The blue chip FTSE 100 .FTSE index was down 0.4 percent at 7,587.75 points terms by 0900 GMT.
The FTSE index underperformed broadly flat European equity markets, as sentiment turned cautious.
While investors have been optimistic over a proposed trade deal between the United States and Mexico, questions remain over whether Canada will also agree to the revised trade terms.
A looming deadline on U.S. tariffs with China also kept markets on edge.
“There is still a little optimism doing the rounds in light of the US-Mexico trade deal, but investors haven’t been given another reason to buy into the market,” David Madden, market analyst at CMC Markets UK, said.
Shares in UK-listed oil and gas firms took the most points off the index, with BP (BP.L) and Royal Dutch Shell (RDSa.L) down 0.6 percent and 1.2 percent respectively as the price of oil slid.
Shares in mining companies were also on the backfoot as worries over Chinese demand and a stronger dollar hit the price of London copper. [MET/L]
Glencore (GLEN.L), Rio Tinto (RIO.L) BHP Billiton (BLT.L) and Anglo American (AAL.L) all retreated between 0.5 to 1.5 percent.
Big consumer stocks also added to the pressure on the index. British American Tobacco (BATS.L) and Diageo (DGE.L) were down 0.9 percent and 0.2 percent respectively.
Among outstanding movers, shares in Bunzl (BNZL.L) rose 3.5 percent and were the biggest gainers.
The business supplies distributor reported first-half earnings in the previous session and saw its shares close slightly lower, so Wednesday’s bounce was somewhat of a recovery as investors digested Bunzl’s results.
The UK’s mid cap index .FTMC was also subdued, trading 0.1 percent lower.
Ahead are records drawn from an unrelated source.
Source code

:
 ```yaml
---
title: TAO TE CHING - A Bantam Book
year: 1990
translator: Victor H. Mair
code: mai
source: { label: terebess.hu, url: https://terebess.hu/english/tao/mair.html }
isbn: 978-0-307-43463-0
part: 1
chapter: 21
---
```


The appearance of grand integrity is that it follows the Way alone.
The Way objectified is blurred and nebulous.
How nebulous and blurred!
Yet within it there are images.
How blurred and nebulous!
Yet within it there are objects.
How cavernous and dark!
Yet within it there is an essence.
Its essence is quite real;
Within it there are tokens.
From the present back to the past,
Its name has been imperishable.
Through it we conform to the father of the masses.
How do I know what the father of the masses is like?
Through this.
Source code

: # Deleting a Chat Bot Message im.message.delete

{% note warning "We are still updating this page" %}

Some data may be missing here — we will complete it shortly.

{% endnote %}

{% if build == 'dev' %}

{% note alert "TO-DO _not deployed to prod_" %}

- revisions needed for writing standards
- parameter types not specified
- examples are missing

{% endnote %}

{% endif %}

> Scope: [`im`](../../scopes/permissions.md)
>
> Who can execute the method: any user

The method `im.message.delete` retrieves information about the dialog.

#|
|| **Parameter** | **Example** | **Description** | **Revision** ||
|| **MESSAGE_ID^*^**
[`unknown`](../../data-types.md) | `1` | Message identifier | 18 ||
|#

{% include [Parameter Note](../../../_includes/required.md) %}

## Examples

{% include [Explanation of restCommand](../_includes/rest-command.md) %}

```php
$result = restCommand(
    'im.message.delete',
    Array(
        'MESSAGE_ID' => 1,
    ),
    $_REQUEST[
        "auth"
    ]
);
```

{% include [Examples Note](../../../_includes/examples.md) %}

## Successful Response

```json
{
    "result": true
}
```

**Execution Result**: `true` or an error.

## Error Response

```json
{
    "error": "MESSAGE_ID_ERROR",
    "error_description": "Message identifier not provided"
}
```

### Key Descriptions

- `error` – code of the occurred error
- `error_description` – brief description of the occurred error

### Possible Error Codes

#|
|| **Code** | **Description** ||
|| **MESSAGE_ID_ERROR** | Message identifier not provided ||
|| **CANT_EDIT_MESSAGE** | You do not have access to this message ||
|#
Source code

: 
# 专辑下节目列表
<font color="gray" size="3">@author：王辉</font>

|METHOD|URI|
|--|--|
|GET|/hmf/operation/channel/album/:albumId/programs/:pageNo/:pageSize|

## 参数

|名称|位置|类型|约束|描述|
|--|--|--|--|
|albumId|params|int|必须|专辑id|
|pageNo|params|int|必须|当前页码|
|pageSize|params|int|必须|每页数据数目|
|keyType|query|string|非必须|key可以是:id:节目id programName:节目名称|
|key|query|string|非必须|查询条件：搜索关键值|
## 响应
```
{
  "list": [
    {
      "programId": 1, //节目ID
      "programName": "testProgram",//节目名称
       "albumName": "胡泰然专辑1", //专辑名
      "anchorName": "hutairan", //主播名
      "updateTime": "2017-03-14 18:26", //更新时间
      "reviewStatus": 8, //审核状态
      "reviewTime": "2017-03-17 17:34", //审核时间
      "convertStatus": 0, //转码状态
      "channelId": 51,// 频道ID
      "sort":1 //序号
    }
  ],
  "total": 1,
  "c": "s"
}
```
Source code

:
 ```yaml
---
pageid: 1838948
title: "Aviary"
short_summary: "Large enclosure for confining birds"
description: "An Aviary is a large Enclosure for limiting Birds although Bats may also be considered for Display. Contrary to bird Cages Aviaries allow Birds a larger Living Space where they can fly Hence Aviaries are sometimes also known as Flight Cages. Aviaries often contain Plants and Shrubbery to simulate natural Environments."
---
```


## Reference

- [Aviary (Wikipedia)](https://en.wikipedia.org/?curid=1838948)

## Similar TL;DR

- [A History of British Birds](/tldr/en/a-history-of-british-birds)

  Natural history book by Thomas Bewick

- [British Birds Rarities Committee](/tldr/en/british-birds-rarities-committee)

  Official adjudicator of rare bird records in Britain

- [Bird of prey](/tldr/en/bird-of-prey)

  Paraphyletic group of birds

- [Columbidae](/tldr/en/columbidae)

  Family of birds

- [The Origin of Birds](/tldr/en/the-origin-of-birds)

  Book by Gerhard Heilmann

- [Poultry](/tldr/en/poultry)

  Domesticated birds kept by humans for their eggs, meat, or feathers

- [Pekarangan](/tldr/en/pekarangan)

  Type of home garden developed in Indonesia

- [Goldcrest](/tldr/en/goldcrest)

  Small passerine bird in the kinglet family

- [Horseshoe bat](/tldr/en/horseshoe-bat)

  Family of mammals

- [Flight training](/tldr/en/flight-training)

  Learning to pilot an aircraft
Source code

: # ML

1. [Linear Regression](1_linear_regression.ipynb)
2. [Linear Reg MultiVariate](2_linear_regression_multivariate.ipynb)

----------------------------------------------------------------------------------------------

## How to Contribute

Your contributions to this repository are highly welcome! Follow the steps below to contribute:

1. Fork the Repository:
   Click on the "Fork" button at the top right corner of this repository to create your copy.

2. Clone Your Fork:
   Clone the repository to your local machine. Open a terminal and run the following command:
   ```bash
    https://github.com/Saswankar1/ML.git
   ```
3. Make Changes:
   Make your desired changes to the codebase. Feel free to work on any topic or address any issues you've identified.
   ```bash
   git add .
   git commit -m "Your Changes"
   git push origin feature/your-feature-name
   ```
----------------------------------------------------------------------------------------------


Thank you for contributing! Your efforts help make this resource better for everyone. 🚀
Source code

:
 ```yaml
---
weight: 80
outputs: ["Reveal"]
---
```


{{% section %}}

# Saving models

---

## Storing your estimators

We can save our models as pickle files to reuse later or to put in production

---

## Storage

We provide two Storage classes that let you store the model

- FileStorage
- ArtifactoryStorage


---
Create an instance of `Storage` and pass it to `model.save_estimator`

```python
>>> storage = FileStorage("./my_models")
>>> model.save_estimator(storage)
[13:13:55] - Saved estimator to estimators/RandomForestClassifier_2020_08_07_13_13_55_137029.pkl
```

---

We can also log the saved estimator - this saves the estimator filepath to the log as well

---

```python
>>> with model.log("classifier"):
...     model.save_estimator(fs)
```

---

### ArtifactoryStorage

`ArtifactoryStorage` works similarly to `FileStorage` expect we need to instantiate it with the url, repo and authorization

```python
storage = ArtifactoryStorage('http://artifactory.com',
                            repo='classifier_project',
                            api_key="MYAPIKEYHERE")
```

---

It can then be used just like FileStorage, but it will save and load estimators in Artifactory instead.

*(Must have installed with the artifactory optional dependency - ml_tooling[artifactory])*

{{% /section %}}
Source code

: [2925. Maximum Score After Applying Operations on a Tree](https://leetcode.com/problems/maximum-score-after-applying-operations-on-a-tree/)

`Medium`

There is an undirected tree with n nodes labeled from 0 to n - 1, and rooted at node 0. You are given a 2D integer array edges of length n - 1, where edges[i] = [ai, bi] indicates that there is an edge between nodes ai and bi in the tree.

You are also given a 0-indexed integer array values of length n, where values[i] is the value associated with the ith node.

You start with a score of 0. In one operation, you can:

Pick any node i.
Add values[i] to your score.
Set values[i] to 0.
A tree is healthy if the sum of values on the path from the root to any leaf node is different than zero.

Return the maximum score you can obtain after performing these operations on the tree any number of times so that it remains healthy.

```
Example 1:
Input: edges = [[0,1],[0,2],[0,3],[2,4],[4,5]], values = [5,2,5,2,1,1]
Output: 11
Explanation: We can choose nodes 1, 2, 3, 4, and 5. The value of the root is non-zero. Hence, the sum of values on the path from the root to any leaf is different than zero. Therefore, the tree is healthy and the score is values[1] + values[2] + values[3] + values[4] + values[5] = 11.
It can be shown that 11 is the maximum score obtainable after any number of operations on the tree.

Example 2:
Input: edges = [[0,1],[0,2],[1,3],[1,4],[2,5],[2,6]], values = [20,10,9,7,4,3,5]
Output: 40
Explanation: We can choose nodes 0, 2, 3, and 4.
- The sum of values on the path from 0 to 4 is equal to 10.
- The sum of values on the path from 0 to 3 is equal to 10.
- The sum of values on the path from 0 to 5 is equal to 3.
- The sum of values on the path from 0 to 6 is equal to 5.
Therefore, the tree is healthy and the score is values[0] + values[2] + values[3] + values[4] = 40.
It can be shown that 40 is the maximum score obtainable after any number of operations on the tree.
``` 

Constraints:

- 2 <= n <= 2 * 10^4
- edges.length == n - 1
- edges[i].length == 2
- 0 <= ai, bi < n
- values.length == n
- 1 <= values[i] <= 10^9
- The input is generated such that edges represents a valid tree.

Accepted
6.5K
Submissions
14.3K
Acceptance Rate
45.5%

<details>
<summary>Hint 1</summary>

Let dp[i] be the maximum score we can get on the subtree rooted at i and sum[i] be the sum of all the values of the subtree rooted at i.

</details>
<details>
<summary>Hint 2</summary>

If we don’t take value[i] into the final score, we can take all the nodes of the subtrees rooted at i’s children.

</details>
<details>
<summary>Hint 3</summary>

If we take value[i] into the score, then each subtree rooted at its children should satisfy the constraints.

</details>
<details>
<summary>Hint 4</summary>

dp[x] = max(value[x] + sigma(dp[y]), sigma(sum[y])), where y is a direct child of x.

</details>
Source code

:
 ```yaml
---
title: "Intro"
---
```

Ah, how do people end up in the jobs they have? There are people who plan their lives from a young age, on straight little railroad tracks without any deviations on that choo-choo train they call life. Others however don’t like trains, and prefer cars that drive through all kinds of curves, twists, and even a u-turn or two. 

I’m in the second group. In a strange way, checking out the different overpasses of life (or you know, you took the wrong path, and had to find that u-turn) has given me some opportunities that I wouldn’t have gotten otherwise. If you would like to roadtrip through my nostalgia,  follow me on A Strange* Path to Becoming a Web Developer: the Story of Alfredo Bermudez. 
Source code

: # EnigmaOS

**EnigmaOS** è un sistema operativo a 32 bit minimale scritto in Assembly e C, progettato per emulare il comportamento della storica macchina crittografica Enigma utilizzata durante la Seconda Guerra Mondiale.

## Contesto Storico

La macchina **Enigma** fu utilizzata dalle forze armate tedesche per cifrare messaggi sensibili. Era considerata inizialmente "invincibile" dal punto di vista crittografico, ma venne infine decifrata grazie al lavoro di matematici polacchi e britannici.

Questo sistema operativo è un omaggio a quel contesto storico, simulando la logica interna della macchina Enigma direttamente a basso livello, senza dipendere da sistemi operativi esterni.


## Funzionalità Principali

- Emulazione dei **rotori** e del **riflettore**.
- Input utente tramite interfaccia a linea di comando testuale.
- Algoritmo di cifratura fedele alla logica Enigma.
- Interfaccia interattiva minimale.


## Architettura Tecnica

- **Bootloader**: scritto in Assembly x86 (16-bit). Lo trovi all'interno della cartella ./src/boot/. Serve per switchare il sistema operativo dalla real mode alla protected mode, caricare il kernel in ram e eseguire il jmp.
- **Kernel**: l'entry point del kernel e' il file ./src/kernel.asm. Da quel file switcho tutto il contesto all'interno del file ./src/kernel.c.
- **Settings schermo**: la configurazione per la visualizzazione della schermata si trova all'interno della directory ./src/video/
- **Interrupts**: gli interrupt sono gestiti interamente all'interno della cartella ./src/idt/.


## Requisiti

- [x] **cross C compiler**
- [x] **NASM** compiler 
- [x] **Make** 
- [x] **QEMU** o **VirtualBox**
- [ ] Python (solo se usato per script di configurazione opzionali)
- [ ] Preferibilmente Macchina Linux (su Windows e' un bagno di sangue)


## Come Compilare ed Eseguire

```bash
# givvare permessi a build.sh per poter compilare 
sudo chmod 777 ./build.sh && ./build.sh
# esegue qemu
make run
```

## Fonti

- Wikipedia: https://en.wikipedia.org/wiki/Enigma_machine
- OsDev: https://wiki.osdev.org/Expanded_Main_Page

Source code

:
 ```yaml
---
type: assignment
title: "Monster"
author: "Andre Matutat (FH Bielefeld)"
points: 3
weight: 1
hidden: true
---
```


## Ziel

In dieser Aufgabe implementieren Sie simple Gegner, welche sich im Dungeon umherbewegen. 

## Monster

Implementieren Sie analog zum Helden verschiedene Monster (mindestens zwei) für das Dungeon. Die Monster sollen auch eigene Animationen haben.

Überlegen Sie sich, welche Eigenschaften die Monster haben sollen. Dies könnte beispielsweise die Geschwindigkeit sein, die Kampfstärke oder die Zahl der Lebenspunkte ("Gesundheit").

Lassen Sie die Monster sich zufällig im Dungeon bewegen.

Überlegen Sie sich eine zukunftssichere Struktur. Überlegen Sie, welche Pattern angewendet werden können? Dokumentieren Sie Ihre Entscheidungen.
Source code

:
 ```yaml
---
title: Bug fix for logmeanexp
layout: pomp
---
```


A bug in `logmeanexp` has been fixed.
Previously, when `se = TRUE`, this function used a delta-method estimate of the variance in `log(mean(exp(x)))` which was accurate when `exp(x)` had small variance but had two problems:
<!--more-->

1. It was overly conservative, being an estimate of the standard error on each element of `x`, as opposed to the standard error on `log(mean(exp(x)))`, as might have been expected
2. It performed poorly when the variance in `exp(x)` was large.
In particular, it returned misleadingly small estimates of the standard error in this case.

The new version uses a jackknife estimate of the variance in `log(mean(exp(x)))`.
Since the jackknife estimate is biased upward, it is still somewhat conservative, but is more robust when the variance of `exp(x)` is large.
Nerves over the possibility of a ‘no-deal’ Brexit have contributed to a lacklustre performance for UK equities, with the FTSE 250 up just 0.6 percent this year, while the FTSE 100 is down 1.2 percent.
This is compared with a 0.3 percent decline for euro zone stocks .STOXXE.
In a sign of confidence, however, luxury carmaker Aston Martin set out plans to float on the London Stock Exchange, hoping to complete the flotation this year.
“The brand strength is unquestionable but at the end of the day some investors will only want to get involved if the business can sell more units than it did in the previous year and at a higher price, and continue this trend ad infinitum,” said Russ Mould, investment director at AJ Bell.